Nautical Sketch

1. A Portrait of the Young Man as an Artist

A Portrait of the Young Man as an Artist

This is the first episode of my nautical sketch using charcoal as it gives crude contrast in terms of lighting. This drawing is inspired by James Joyce’s first book A Portrait of the Artist as a Young Man (my drawing title is an intentional reversal). I studied this profound novel at university but I wish I had the experience at the time to understand the intricacies of Irish surroundings. All I knew is that it is about awakening, finding your own voice, which aptly describes my artist journey now.

2. Odyssey

Odyssey

This is the second episode of my nautical drawing, “Odyssey”, as inspired by James Joyce’s modernist novel Ulysses which quite often has been labelled dirty, blasphemous and unreadable.

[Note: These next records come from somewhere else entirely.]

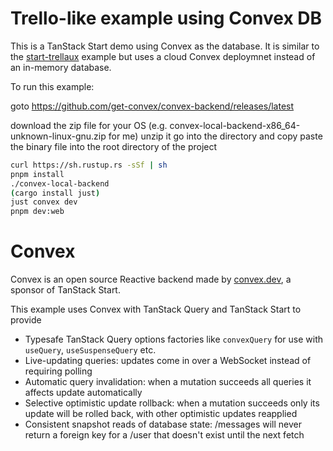 # Trello-like example using Convex DB

This is a TanStack Start demo using Convex as the database.
It is similar to the [start-trellaux](https://github.com/TanStack/router/tree/main/examples/react/start-trellaux) example but uses a cloud Convex deploymnet instead of an in-memory database.

To run this example:

goto https://github.com/get-convex/convex-backend/releases/latest

download the zip file for your OS (e.g. convex-local-backend-x86_64-unknown-linux-gnu.zip for me)
unzip it
go into the directory and copy paste the binary file into the root directory of the project

```sh
curl https://sh.rustup.rs -sSf | sh
pnpm install
./convex-local-backend
(cargo install just)
just convex dev 
pnpm dev:web
```

# Convex

Convex is an open source Reactive backend made by [convex.dev](https://convex.dev/?utm_source=tanstack), a sponsor of TanStack Start.

This example uses Convex with TanStack Query and TanStack Start to provide

- Typesafe TanStack Query options factories like `convexQuery` for use with `useQuery`, `useSuspenseQuery` etc.
- Live-updating queries: updates come in over a WebSocket instead of requiring polling
- Automatic query invalidation: when a mutation succeeds all queries it affects update automatically
- Selective optimistic update rollback: when a mutation succeeds only its update will be rolled back, with other optimistic updates reapplied
- Consistent snapshot reads of database state: /messages will never return a foreign key for a /user that doesn't exist until the next fetch
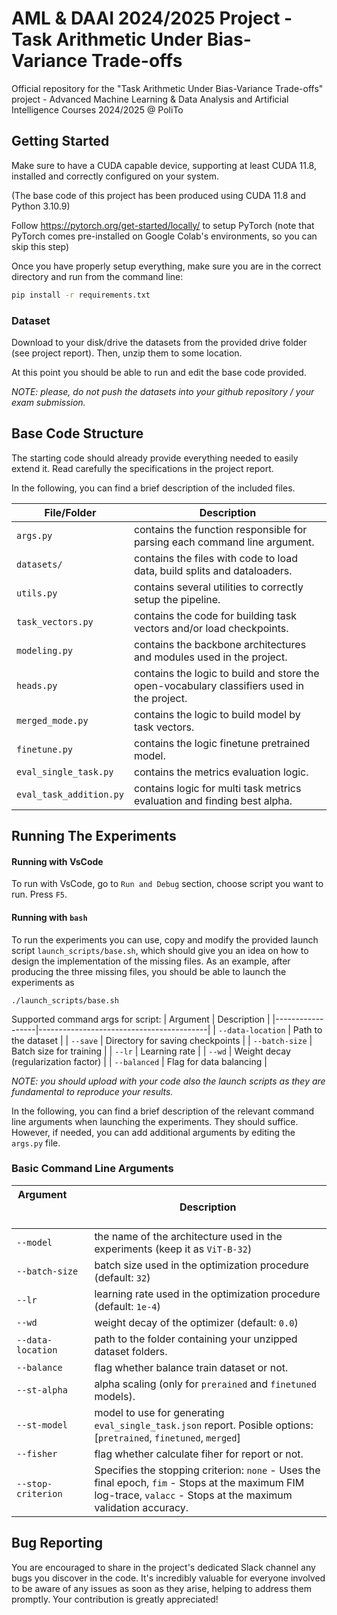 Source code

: # AML & DAAI 2024/2025 Project - Task Arithmetic Under Bias-Variance Trade-offs
Official repository for the "Task Arithmetic Under Bias-Variance Trade-offs" project - Advanced Machine Learning & Data Analysis and Artificial Intelligence Courses 2024/2025 @ PoliTo

## Getting Started
Make sure to have a CUDA capable device, supporting at least CUDA 11.8, installed and correctly configured on your system. 

(The base code of this project has been produced using CUDA 11.8 and Python 3.10.9)

Follow https://pytorch.org/get-started/locally/ to setup PyTorch (note that PyTorch comes pre-installed on Google Colab's environments, so you can skip this step)

Once you have properly setup everything, make sure you are in the correct directory and run from the command line:
```bash
pip install -r requirements.txt
```

### Dataset
Download to your disk/drive the datasets from the provided drive folder (see project report). Then, unzip them to some location.

At this point you should be able to run and edit the base code provided.

*NOTE: please, do not push the datasets into your github repository / your exam submission.*

## Base Code Structure
The starting code should already provide everything needed to easily extend it. Read carefully the specifications in the project report.

In the following, you can find a brief description of the included files.

| File/Folder | Description |
| ---- | ----------- |
| `args.py` | contains the function responsible for parsing each command line argument. |
| `datasets/` | contains the files with code to load data, build splits and dataloaders. |
| `utils.py` | contains several utilities to correctly setup the pipeline. |
| `task_vectors.py` | contains the code for building task vectors and/or load checkpoints. |
| `modeling.py` | contains the backbone architectures and modules used in the project. |
| `heads.py` | contains the logic to build and store the open-vocabulary classifiers used in the project. |
| `merged_mode.py` | contains the logic to build model by task vectors. |
| `finetune.py` | contains the logic finetune pretrained model. |
| `eval_single_task.py` | contains the metrics evaluation logic. |
| `eval_task_addition.py` | contains logic for multi task metrics evaluation and finding best alpha. |





## Running The Experiments
#### Running with VsCode
To run with VsCode, go to `Run and Debug` section, choose script you want to run. Press `F5`.

#### Running with `bash`
To run the experiments you can use, copy and modify the provided launch script `launch_scripts/base.sh`, which should give you an idea on how to design the implementation of the missing files.
As an example, after producing the three missing files, you should be able to launch the experiments as
```
./launch_scripts/base.sh
```
Supported command args for script:
| Argument          | Description                              |
|------------------|------------------------------------------|
| `--data-location` | Path to the dataset                     |
| `--save`         | Directory for saving checkpoints        |
| `--batch-size`   | Batch size for training                 |
| `--lr`           | Learning rate                           |
| `--wd`           | Weight decay (regularization factor)    |
| `--balanced`     | Flag for data balancing                 |


*NOTE: you should upload with your code also the launch scripts as they are fundamental to reproduce your results.*

In the following, you can find a brief description of the relevant command line arguments when launching the experiments. They should suffice. However, if needed, you can add additional arguments by editing the `args.py` file.

### Basic Command Line Arguments
| Argument &nbsp; &nbsp; &nbsp; &nbsp; &nbsp; &nbsp; &nbsp; &nbsp; &nbsp; &nbsp; &nbsp; &nbsp; &nbsp; &nbsp; &nbsp; &nbsp; &nbsp;&nbsp; &nbsp;  | Description |
| -------- | ----------- |
| `--model` | the name of the architecture used in the experiments (keep it as `ViT-B-32`) |
| `--batch-size` | batch size used in the optimization procedure (default: `32`) |
| `--lr` | learning rate used in the optimization procedure (default: `1e-4`) |
| `--wd` | weight decay of the optimizer (default: `0.0`) |
| `--data-location` | path to the folder containing your unzipped dataset folders. |
| `--balance` | flag whether balance train dataset or not. |
| `--st-alpha` | alpha scaling (only for `prerained` and `finetuned` models). |
| `--st-model` | model to use for generating `eval_single_task.json` report. Posible options: [`pretrained`, `finetuned`, `merged`] |
| `--fisher` | flag whether calculate fiher for report or not. |
| `--stop-criterion` | Specifies the stopping criterion: `none` - Uses the final epoch, `fim` - Stops at the maximum FIM log-trace, `valacc` - Stops at the maximum validation accuracy. |


## Bug Reporting
You are encouraged to share in the project's dedicated Slack channel any bugs you discover in the code. It's incredibly valuable for everyone involved to be aware of any issues as soon as they arise, helping to address them promptly. Your contribution is greatly appreciated!
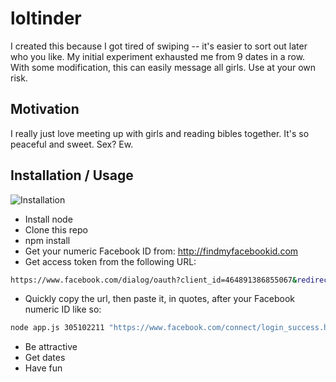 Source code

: # loltinder


I created this because I got tired of swiping -- it's easier to sort out later who you like. My initial experiment exhausted me from 9 dates in a row. With some modification, this can easily message all girls. Use at your own risk.

## Motivation

I really just love meeting up with girls and reading bibles together. It's so peaceful and sweet. Sex? Ew.

## Installation / Usage

![Installation](http://g.recordit.co/clHymvOnCk.gif)
* Install node
* Clone this repo
* npm install
* Get your numeric Facebook ID from: http://findmyfacebookid.com
* Get access token from the following URL:

```sh
https://www.facebook.com/dialog/oauth?client_id=464891386855067&redirect_uri=https://www.facebook.com/connect/login_success.html&scope=basic_info,email,public_profile,user_about_me,user_activities,user_birthday,user_education_history,user_friends,user_interests,user_likes,user_location,user_photos,user_relationship_details&response_type=token
```

* Quickly copy the url, then paste it, in quotes, after your Facebook numeric ID like so:

```sh
node app.js 305102211 "https://www.facebook.com/connect/login_success.html#access_token=CAAGm0PX4ZCpsc3npjYuZASBBIwGz8rS1aQcnjn2cThwpwVVJ9QNqlejhICzkharwvX56IIw5hEsebHIaxSXAs4RvoSBLhsCaKTgQAZBGny1EICA7orRtiuhHVjspFXZBs2GT6JpHUKtlAZD&expires_in=6902"
```

* Be attractive
* Get dates
* Have fun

I was too young when I read it and didn’t get it. I don’t think I’ll ever fully understand it. But this sketch is inspired by a chapter when the protagonist, Stephen Dedalus, took a long stroll along the beach to give himself private moment to ponder his literary aspirations and dead mother fixation. Here with a twist I am portraying a Chinese Olympic hopeful taking a breakaway from his possessive mother.

3. Self-empowerment

Self-empowerment

This is the finale of my nautical sketch, “Self-empowerment”. Freedom from entrapment is the recurring theme in James Joyce’s novels. Some of us spend the whole life searching for freedom, but sometimes it is quite hard for one to feel any true sense of independence. A complete freedom can itself be alienating from the outside world at times, like my depressed brother. If freedom itself can be confining, then what exactly does it mean to be free? Perhaps the clue is in the title.